From: Roger Heflin <rogerheflin@gmail.com>
To: "Joel K. Greene" <joel.greene@catapult.com>
Cc: LKML <linux-kernel@vger.kernel.org>,
Mike Steckly <michaels@catapult.com>
Subject: Re: Clock has stopped (time/date looping over 5 seconds), things are broken - what to check to debug?
Date: Mon, 07 Apr 2008 10:41:58 -0500 [thread overview]
Message-ID: <47FA40C6.5030104@gmail.com> (raw)
In-Reply-To: <1207568231.4496.9.camel@linuxdt036.nc.catapult.com>
Joel K. Greene wrote:
> Hi Roger,
>
> Does this sound familiar:
>
> http://lkml.org/lkml/2008/3/14/178
That sounds like it matches what I have.
>
>
> We've been chasing this for quite a while. Our PIC gets in a bad state
> where it thinks the CPU is in the ISR, and so won't give another int. We
> haven't much of an idea of how we get in that state other than that
> HZ=1000 makes it happen faster and HZ=100 causes it less often.
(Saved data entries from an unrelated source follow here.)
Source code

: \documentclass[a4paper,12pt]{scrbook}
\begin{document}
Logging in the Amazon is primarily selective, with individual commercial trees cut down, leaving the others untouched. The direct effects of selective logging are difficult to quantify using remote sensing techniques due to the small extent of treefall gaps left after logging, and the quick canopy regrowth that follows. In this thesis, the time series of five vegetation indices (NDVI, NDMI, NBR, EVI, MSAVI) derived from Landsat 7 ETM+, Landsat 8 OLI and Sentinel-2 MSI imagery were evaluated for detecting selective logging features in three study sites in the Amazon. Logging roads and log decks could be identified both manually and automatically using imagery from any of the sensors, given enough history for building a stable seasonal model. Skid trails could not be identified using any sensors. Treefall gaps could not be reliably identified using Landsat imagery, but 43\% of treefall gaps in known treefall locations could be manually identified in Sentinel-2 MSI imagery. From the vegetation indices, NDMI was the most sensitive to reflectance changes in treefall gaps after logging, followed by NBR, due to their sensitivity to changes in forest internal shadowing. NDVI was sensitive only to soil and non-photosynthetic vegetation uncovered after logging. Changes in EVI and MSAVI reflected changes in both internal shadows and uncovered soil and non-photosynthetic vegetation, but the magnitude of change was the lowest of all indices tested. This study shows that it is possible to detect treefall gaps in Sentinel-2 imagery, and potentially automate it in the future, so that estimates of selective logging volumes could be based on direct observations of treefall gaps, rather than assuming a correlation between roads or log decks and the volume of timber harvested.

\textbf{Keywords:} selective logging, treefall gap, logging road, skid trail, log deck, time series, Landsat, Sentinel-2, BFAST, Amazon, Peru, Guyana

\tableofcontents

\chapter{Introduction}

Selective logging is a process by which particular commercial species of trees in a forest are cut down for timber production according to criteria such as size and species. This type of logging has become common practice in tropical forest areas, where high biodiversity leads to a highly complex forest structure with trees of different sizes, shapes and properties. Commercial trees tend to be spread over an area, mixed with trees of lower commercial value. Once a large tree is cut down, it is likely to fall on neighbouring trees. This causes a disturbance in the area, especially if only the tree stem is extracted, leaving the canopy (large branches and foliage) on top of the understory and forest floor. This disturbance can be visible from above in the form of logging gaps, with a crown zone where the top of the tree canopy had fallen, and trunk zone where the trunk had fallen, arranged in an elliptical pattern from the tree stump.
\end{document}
I do have HZ=1000 set, Pavel mentions setting it the =4000 to make it happen
faster, I will try that, I am rebuilding 2.4.24.4 with =4000 in the .config
file, and will verify after it is up that 4000 is running on it.
My machine does have a fair amount of cpu usage (transcoding video), and has a
fair amount of interrupt handling (5 disks, and 3 TV recording cards).
>
> I think that if you look at jiffies you will see it is not incrementing.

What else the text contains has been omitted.